Stored data entries:
◇ ◇ ◇ ◇

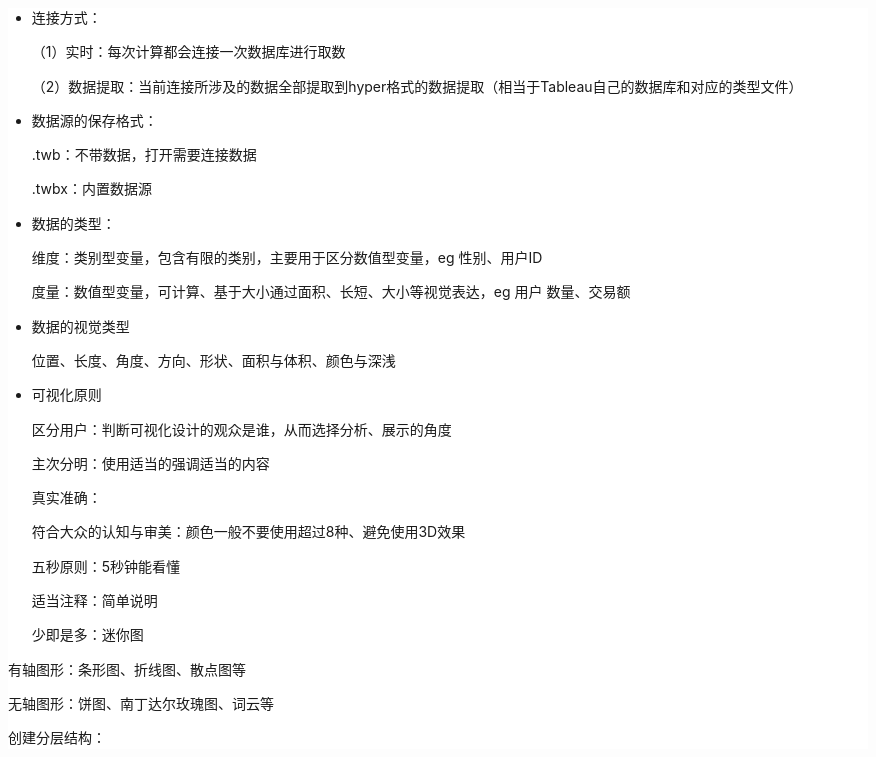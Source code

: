 - 连接方式：

  （1）实时：每次计算都会连接一次数据库进行取数

  （2）数据提取：当前连接所涉及的数据全部提取到hyper格式的数据提取（相当于Tableau自己的数据库和对应的类型文件）



- 数据源的保存格式：

  .twb：不带数据，打开需要连接数据

  .twbx：内置数据源



- 数据的类型：

  维度：类别型变量，包含有限的类别，主要用于区分数值型变量，eg 性别、用户ID

  度量：数值型变量，可计算、基于大小通过面积、长短、大小等视觉表达，eg 用户	数量、交易额



- 数据的视觉类型

  位置、长度、角度、方向、形状、面积与体积、颜色与深浅



- 可视化原则

  区分用户：判断可视化设计的观众是谁，从而选择分析、展示的角度

  主次分明：使用适当的强调适当的内容

  真实准确：

  符合大众的认知与审美：颜色一般不要使用超过8种、避免使用3D效果

  五秒原则：5秒钟能看懂

  适当注释：简单说明

  少即是多：迷你图



有轴图形：条形图、折线图、散点图等

无轴图形：饼图、南丁达尔玫瑰图、词云等



创建分层结构：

◇ ◇ ◇ ◇

• [WHAT TO WORK ON]
Give back the lines above exactly, from the one with "- 数据源的保存格式：" through the last line.

• [ANSWER TO THE EXERCISE]
- 数据源的保存格式：

  .twb：不带数据，打开需要连接数据

  .twbx：内置数据源



- 数据的类型：

  维度：类别型变量，包含有限的类别，主要用于区分数值型变量，eg 性别、用户ID

  度量：数值型变量，可计算、基于大小通过面积、长短、大小等视觉表达，eg 用户	数量、交易额



- 数据的视觉类型

  位置、长度、角度、方向、形状、面积与体积、颜色与深浅



- 可视化原则

  区分用户：判断可视化设计的观众是谁，从而选择分析、展示的角度

  主次分明：使用适当的强调适当的内容

  真实准确：

  符合大众的认知与审美：颜色一般不要使用超过8种、避免使用3D效果

  五秒原则：5秒钟能看懂

  适当注释：简单说明

  少即是多：迷你图



有轴图形：条形图、折线图、散点图等

无轴图形：饼图、南丁达尔玫瑰图、词云等



创建分层结构：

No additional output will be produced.